→ **What the task asks**
Restate the data word for word. Leave the pictures out.

Stored data
------------------------------------------------------------------------

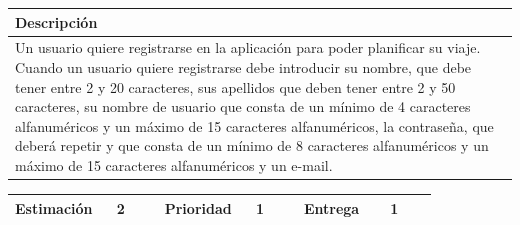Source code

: \documentclass[11pt]{article}
\begin{document}
  \begin{longtable}{p{1.028\linewidth}}
    \textbf{Descripción}\\
    \midrule
    Un usuario quiere registrarse en la aplicación para poder planificar su viaje. Cuando un usuario quiere registrarse debe introducir su nombre, que debe tener entre 2 y 20 caracteres, sus apellidos que deben tener entre 2 y 50 caracteres, su nombre de usuario que consta de un mínimo de 4 caracteres alfanuméricos y un máximo de 15 caracteres alfanuméricos, la contraseña, que deberá repetir y que consta de un mínimo de 8 caracteres alfanuméricos y un máximo de 15 caracteres alfanuméricos y un e-mail.
  \end{longtable}

  \begin{longtable}{p{0.18\linewidth}|p{0.1\linewidth}|p{0.18\linewidth}|p{0.1\linewidth}|p{0.18\linewidth}|p{0.1\linewidth}}
    \toprule
    \textbf{Estimación} & 2 & \textbf{Prioridad} & 1 & \textbf{Entrega} & 1\\
    \bottomrule
  \end{longtable}
\end{document}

------------------------------------------------------------------------

→ **Answer space**
Source code

: \documentclass[11pt]{article}
\begin{document}
  \begin{longtable}{p{1.028\linewidth}}
    \textbf{Descripción}\\
    \midrule
    Un usuario quiere registrarse en la aplicación para poder planificar su viaje. Cuando un usuario quiere registrarse debe introducir su nombre, que debe tener entre 2 y 20 caracteres, sus apellidos que deben tener entre 2 y 50 caracteres, su nombre de usuario que consta de un mínimo de 4 caracteres alfanuméricos y un máximo de 15 caracteres alfanuméricos, la contraseña, que deberá repetir y que consta de un mínimo de 8 caracteres alfanuméricos y un máximo de 15 caracteres alfanuméricos y un e-mail.
  \end{longtable}

  \begin{longtable}{p{0.18\linewidth}|p{0.1\linewidth}|p{0.18\linewidth}|p{0.1\linewidth}|p{0.18\linewidth}|p{0.1\linewidth}}
    \toprule
    \textbf{Estimación} & 2 & \textbf{Prioridad} & 1 & \textbf{Entrega} & 1\\
    \bottomrule
  \end{longtable}
\end{document}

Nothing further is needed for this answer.